GUI Method (Kleopatra on Windows/Linux, GPG Suite on macOS)

1. Install GPG4Win (Windows) or GPG Suite (macOS)
2. Open Kleopatra (Windows) or GPG Keychain (macOS)
3. Click “New Key Pair” or “Generate”
4. Fill in your details:
   • Name: Your full name
   • Email: Your primary email
   • Advanced options: Choose RSA 4096-bit
5. Set a strong passphrase (required!)

Exporting Your Public Key

Once created, share your public key so others can encrypt messages to you:

# Export your public key to a file
gpg --export --armor [email protected] > public_key.asc

# Or export to clipboard
gpg --export --armor [email protected] | clip  # Windows (cmd)
# or (PowerShell)
gpg --export --armor [email protected] | Set-Clipboard  # PowerShell
gpg --export --armor [email protected] | pbcopy  # macOS

Verifying Your Keypair

# List your keys
gpg --list-keys

# Check key details
gpg --keyid-format long --list-keys

Importing & Listing Keys: Examples & Troubleshooting

These commands show realistic outputs for importing keys and list common errors with quick resolutions.

Import a public key

gpg --import alice-public.asc

Sample output:

1
gpg: key 0x1234ABCD1234ABCD: public key "Alice Example <[email protected]>" imported
2
gpg: Total number processed: 1
3
gpg: imported: 1

Import a secret key

gpg --import alice-secret.asc

Sample output:

1
gpg: key 0x1234ABCD1234ABCD: secret key imported
2
gpg: Total number processed: 1
3
gpg: secret keys read: 1

Show key details and fingerprint

gpg --fingerprint 0xYOUR_KEYID
gpg --show-keys alice-public.asc

Sample output:

1
pub   rsa4096/0xABCDEF1234567890 2025-12-02 [SC] [expires: 2027-12-02]
2
   Key fingerprint = 0123 4567 89AB CDEF 0123  4567 89AB CDEF 0123 4567
3
uid                   [ultimate] Alice Example <[email protected]>

Common errors and remedies

• “Can’t check signature: No public key”: Import the signer’s public key or use gpg --recv-keys 0xSIGNER_KEYID.
• “decryption failed: No secret key”: Ensure you have the correct secret key imported using gpg --list-secret-keys.
• “BAD signature”: The file might be modified OR you have the wrong public key; verify the fingerprint OOB.

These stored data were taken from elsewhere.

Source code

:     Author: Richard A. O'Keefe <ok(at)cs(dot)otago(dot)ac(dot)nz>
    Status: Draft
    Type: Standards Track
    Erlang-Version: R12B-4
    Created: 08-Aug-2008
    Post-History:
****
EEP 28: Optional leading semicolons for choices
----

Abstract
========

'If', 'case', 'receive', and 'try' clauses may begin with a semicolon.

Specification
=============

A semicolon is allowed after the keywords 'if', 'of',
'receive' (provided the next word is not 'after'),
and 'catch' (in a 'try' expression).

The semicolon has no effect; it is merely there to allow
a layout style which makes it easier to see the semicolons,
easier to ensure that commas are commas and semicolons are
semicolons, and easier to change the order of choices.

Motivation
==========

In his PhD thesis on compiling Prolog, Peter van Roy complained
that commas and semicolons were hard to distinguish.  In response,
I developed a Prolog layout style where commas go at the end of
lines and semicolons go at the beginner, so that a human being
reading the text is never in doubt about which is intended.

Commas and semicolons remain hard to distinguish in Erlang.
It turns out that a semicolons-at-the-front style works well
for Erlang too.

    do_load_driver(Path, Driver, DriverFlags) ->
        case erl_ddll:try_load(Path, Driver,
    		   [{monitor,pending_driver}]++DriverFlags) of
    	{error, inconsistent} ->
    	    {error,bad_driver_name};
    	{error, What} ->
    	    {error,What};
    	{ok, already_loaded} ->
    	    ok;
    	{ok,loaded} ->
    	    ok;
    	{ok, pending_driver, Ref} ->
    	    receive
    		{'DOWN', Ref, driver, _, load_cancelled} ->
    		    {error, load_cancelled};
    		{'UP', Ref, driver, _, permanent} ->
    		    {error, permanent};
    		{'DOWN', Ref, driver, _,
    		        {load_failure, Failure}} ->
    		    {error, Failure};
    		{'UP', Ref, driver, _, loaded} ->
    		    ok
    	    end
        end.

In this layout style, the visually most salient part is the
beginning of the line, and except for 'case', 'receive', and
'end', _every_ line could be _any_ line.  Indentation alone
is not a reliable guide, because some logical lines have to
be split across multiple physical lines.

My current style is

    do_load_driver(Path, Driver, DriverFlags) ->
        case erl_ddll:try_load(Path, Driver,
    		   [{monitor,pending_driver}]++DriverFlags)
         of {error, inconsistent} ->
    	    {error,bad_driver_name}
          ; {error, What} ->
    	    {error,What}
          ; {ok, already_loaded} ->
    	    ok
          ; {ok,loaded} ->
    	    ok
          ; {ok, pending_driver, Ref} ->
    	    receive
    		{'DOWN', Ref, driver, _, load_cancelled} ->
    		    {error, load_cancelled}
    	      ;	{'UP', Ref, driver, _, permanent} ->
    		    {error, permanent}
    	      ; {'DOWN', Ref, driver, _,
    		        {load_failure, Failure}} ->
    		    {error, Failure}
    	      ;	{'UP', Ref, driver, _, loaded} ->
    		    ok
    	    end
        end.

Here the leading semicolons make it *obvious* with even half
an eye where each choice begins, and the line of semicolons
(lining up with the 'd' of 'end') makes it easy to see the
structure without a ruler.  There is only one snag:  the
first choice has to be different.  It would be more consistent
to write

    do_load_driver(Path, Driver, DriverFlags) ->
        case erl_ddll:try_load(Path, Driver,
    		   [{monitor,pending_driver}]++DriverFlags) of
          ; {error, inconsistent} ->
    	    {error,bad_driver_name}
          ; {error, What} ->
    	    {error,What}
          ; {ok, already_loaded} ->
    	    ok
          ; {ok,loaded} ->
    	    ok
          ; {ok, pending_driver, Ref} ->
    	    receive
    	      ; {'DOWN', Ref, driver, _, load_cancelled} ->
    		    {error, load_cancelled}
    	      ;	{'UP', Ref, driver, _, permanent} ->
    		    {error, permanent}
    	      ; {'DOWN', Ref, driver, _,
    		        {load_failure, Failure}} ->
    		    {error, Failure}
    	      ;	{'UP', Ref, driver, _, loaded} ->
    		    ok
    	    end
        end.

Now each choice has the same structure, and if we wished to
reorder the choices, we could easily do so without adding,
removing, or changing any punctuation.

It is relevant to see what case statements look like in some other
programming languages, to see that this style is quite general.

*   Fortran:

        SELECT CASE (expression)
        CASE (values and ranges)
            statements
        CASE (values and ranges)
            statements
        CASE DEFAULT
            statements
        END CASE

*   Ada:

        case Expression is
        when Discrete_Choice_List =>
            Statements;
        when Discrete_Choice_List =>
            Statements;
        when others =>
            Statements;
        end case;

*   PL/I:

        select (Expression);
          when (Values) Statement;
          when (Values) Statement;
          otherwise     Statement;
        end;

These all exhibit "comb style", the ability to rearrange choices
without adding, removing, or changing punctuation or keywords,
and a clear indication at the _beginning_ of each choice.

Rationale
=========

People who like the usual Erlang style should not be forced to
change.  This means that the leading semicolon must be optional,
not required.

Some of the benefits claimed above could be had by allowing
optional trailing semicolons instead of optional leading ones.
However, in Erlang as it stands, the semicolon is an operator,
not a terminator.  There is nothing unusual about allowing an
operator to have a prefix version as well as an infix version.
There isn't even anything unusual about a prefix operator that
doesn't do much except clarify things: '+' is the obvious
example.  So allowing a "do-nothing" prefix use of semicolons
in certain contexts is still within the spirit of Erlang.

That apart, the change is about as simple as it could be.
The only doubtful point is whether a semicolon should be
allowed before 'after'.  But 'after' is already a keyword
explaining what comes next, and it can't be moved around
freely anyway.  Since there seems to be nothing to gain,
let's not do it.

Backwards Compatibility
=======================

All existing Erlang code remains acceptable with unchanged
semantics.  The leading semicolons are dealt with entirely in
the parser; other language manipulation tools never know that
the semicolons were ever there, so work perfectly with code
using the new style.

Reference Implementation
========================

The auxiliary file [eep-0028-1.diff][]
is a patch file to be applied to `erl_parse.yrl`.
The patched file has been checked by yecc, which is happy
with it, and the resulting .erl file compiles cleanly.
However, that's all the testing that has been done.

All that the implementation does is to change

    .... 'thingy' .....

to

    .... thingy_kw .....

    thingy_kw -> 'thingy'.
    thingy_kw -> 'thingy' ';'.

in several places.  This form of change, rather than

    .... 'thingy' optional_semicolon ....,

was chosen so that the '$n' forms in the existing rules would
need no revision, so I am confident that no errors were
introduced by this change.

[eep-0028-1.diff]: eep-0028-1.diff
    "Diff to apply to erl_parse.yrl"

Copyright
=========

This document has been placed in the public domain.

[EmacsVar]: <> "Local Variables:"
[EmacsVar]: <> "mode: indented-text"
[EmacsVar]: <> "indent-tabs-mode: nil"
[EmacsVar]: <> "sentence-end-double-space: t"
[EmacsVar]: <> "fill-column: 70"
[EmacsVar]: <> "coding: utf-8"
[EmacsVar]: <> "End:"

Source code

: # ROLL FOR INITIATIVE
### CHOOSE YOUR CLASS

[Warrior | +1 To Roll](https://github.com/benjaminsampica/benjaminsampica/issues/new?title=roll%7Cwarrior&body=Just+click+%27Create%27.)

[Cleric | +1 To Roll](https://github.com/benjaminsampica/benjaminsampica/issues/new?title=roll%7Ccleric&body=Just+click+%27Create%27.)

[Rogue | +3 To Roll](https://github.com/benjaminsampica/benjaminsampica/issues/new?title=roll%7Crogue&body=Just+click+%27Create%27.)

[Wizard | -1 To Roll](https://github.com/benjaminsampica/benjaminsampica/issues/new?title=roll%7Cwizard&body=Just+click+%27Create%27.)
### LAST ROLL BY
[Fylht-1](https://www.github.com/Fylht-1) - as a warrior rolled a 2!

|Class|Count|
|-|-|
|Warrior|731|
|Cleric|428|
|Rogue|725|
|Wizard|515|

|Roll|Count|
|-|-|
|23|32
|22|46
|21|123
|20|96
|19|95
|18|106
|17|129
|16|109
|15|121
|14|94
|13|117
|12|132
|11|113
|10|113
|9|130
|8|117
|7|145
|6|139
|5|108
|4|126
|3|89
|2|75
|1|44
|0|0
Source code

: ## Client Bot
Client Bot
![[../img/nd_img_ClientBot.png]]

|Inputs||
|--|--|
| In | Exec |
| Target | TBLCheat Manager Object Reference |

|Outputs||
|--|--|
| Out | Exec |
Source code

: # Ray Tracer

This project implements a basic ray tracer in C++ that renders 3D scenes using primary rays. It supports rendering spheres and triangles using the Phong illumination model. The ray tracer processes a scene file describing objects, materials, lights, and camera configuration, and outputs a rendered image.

Out-of-band (OOB) Fingerprint Verification & FAQ

For real trust, always verify a key’s full fingerprint through an independent channel.

How to verify a fingerprint OOB

1. Ask the person to send or read the full fingerprint via phone, video call, or in-person.
2. Run locally:

gpg --fingerprint 0xTHEIR_KEYID

3. Compare the full fingerprint; if they match, the key is probably genuine.

Frequently Asked Questions

• Q: “Why do I get BAD signature?”: A: You probably don’t have the signer’s correct public key or the message was altered. Verify the fingerprint and re-import the correct key.

• Q: “Why does gpg --verify say unknown signature?”: A: The signature is from a key you don’t trust or have not fully validated.

• Q: “How do I revoke a compromised key?”: A: Use your pre-generated revoke.asc certificate and publish the revocation to a keyserver or hosting so others can see the revocation.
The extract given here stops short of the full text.